Ethnic minorities officer Gabi Fullam also spoke in favour of the motion, saying she would like to work to ensure that this does not “whitewash the past” but centres “the voice of people of colour moving forward”.

The union’s gender equality officer Rebecca Kelly spoke in favour, saying: “Our campus needs to reflect every student that walks through its gates every day and having one of our main libraries named after a slave owner is absolutely unacceptable.”

Responding to a question which asked whether this could be extended to a statue of former Provost George Salmon, who supposedly declared “​​over my dead body will women enter this college”, Keogh said: “Absolutely”.

“This motion sets that precedent and if we want something specific to that we can absolutely bring it back to council”, she said.

“I’m actually raising this particular item. I’m on Trinity’s Colonial Legacies group … they endeavour to address issues such as this”, she added.

The motion stated that: “The findings of much research conclude that the philosopher and bishop, George Berkeley had a problematic and controversial relationship with enslavement during his time in the United States.”
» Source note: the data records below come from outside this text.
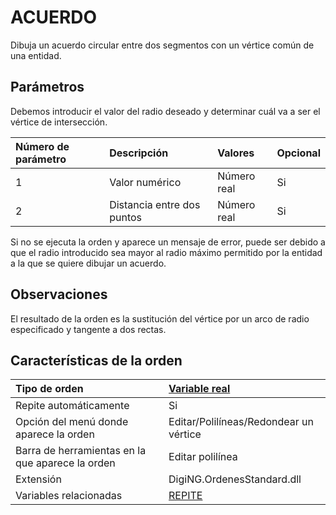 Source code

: # ACUERDO

Dibuja un acuerdo circular entre dos segmentos con un vértice común de una entidad.

## Parámetros

Debemos introducir el valor del radio deseado y determinar cuál va a ser el vértice de intersección.

| Número de parámetro | Descripción | Valores | Opcional |
| :--- | :--- | :--- | :--- |
| 1 | Valor numérico | Número real | Si |
| 2 | Distancia entre dos puntos | Número real | Si |

Si no se ejecuta la orden y aparece un mensaje de error, puede ser debido a que el radio introducido sea mayor al radio máximo permitido por la entidad a la que se quiere dibujar un acuerdo.

## Observaciones

El resultado de la orden es la sustitución del vértice por un arco de radio especificado y tangente a dos rectas.

## Características de la orden

| Tipo de orden | [Variable real](acuerdo.md) |
| :--- | :--- |
| Repite automáticamente | Si |
| Opción del menú donde aparece la orden | Editar/Polilíneas/Redondear un vértice |
| Barra de herramientas en la que aparece la orden | Editar polilínea |
| Extensión | DigiNG.OrdenesStandard.dll |
| Variables relacionadas | [REPITE](https://github.com/digi21/docs/tree/7fc627c885c16fb88afc7cc05a6df2a2f4a54563/digi3d-net/referencia/digi3d.net/ventana-de-dibujo/ordenes/a/REPITE.html) |

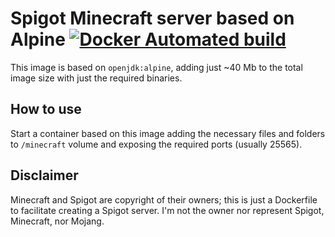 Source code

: # Spigot Minecraft server based on Alpine [![Docker Automated build](https://img.shields.io/docker/automated/elamperti/docker-minecraft-server.svg)](https://hub.docker.com/r/elamperti/docker-minecraft-server/)

This image is based on `openjdk:alpine`, adding just ~40 Mb to the total image size with just the required binaries.

## How to use
Start a container based on this image adding the necessary files and folders to `/minecraft` volume and exposing the required ports (usually 25565).

## Disclaimer
Minecraft and Spigot are copyright of their owners; this is just a Dockerfile to facilitate creating a Spigot server. I'm not the owner nor represent Spigot, Minecraft, nor Mojang.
“Between the years 1728 and 1731, Berkeley purchased a number of enslaved people to work on his plantation in Rhode Island and gave sermons, and thus moral countenance, to defending the general practice of enslavement”, it added.

The motion acknowledged the efforts of College’s Colonial Legacies Project in working to raise awareness of the “problematic elements” associated with Berkeley but stressed that action must be taken against “Berkeley’s continued glorification and amplification”.